Caramiriel has provided a good micro-optimisation which shaves some time off the loops, so I've marked that answer as correct. Eric also mentioned that it is faster to pre-allocate the List. But, at this stage it seems that the nested loops are in fact the fastest possible way of doing this (depressing, I know!).

If you want to try exactly what I was trying to benchmark with StopWatch, go with 13 loops counting up to 4 in each loop - that makes about 67m+ lines in the list. On my machine (i5-3320M 2.6GHz) it takes about 2.2s to do the optimised version.


As a reminder: you probably do not need this kind of code while developing your own solution. This can and should only used in very specific situations. Readability is often more important than speed.

You can use the properties of a struct and allocate the structure in advance. I cut off some levels in the sample below, but I'm sure you'll be able to figure out the specifics. Runs about 5-6 times faster than the original (release mode).

The block:

struct ByteBlock
{
    public byte A;
    public byte B;
    public byte C;
    public byte D;
    public byte E;
}

The loop:

var data = new ByteBlock[2*3*4*3*4];
var counter = 0;

var bytes = new ByteBlock();

for (byte a = 0; a < 2; a++)
{
    bytes.A = a;
    for (byte b = 0; b < 3; b++)
    {
        bytes.B = b;
        for (byte c = 0; c < 4; c++)
        {
            bytes.C = c;
            for (byte d = 0; d < 3; d++)
            {
                bytes.D = d;
                for (byte e = 0; e < 4; e++)
                {
                    bytes.E = e;
                    data[counter++] = bytes;
                }
            }
        }
    }
}

It's faster because it doesn't allocate a new list every time you add it to the list. Also since it's creating this list, it needs a reference to every other value (a,b,c,d,e). You can assume each value is only modified once inside the loop, so we can optimize it to do so (data locality).

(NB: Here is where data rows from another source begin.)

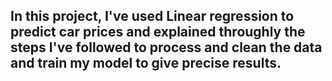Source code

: ## In this project, I've used Linear regression to predict car prices and explained throughly the steps I've followed to process and clean the data and train my model to give precise results. 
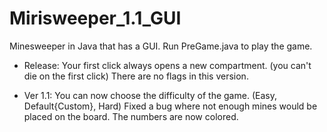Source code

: # Mirisweeper_1.1_GUI
Minesweeper in Java that has a GUI.
Run PreGame.java to play the game.

- Release:
   Your first click always opens a new compartment. (you can't die on the first click)
   There are no flags in this version.
    
- Ver 1.1:
  You can now choose the difficulty of the game. (Easy, Default{Custom}, Hard)
  Fixed a bug where not enough mines would be placed on the board.
  The numbers are now colored.
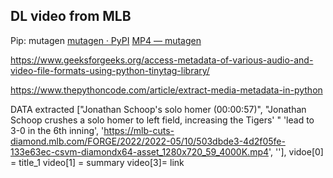 

## DL video from MLB

Pip:
mutagen 
[mutagen · PyPI](https://pypi.org/project/mutagen/)
[MP4 — mutagen](https://mutagen.readthedocs.io/en/latest/api/mp4.html)


https://www.geeksforgeeks.org/access-metadata-of-various-audio-and-video-file-formats-using-python-tinytag-library/

https://www.thepythoncode.com/article/extract-media-metadata-in-python



DATA extracted
 ["Jonathan Schoop's solo homer (00:00:57)",
  "Jonathan Schoop crushes a solo homer to left field, increasing the Tigers' "
  'lead to 3-0 in the 6th inning',
  'https://mlb-cuts-diamond.mlb.com/FORGE/2022/2022-05/10/503dbde3-4d2f05fe-133e63ec-csvm-diamondx64-asset_1280x720_59_4000K.mp4',
  ''],
  vidoe[0] = title_1
  video[1] = summary
  video[3]= link
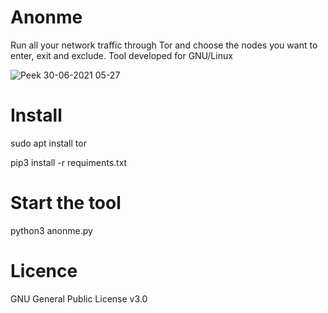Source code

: # Anonme
Run all your network traffic through Tor and choose the nodes you want to enter, exit and exclude. 
Tool developed for GNU/Linux

![Peek 30-06-2021 05-27](https://user-images.githubusercontent.com/85474922/123897610-f9bf8500-d963-11eb-98af-c87a839f98ff.gif)

# Install
sudo apt install tor

pip3 install -r requiments.txt

# Start the tool 
python3 anonme.py

# Licence 
GNU General Public License v3.0
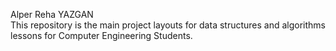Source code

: Alper Reha YAZGAN 
<br>
This repository is the main project layouts for data structures and algorithms lessons for Computer Engineering Students.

Also read the comments for side-effects.

Edited the answer to use an T[] instead of a List<T>.


What you are doing is counting (with variable radix, but still counting).

Since you are using C#, I assume you don't want to play with useful memory layout and data structures that let you really optimize your code.

So here I'm posting something different, which may not suit your case, but it's worth noting: In case you actually access the list in a sparse fashion, here a class that let you compute the i-th element in linear time (rather than exponential as the other answers)

class Counter
{
    public int[] Radices;

    public int[] this[int n]
    {
        get 
        { 
            int[] v = new int[Radices.Length];
            int i = Radices.Length - 1;

            while (n != 0 && i >= 0)
            {
                //Hope C# has an IL-opcode for div-and-reminder like x86 do
                v[i] = n % Radices[i];
                n /= Radices[i--];
            }
            return v;
        }
    }
}

You can use this class this way

Counter c = new Counter();
c.Radices = new int[] { 2,3,4,3,4,3,3,4,2,4,4,3,4};

now c[i] is the same as your list, name it l, l[i].

As you can see, you can easily avoid all those loops :) even when you pre compute all the list at whole since you can simply implement a Carry-Ripple counter.

Counters are a very studied subject, I strongly advice to search for some literature if you feel.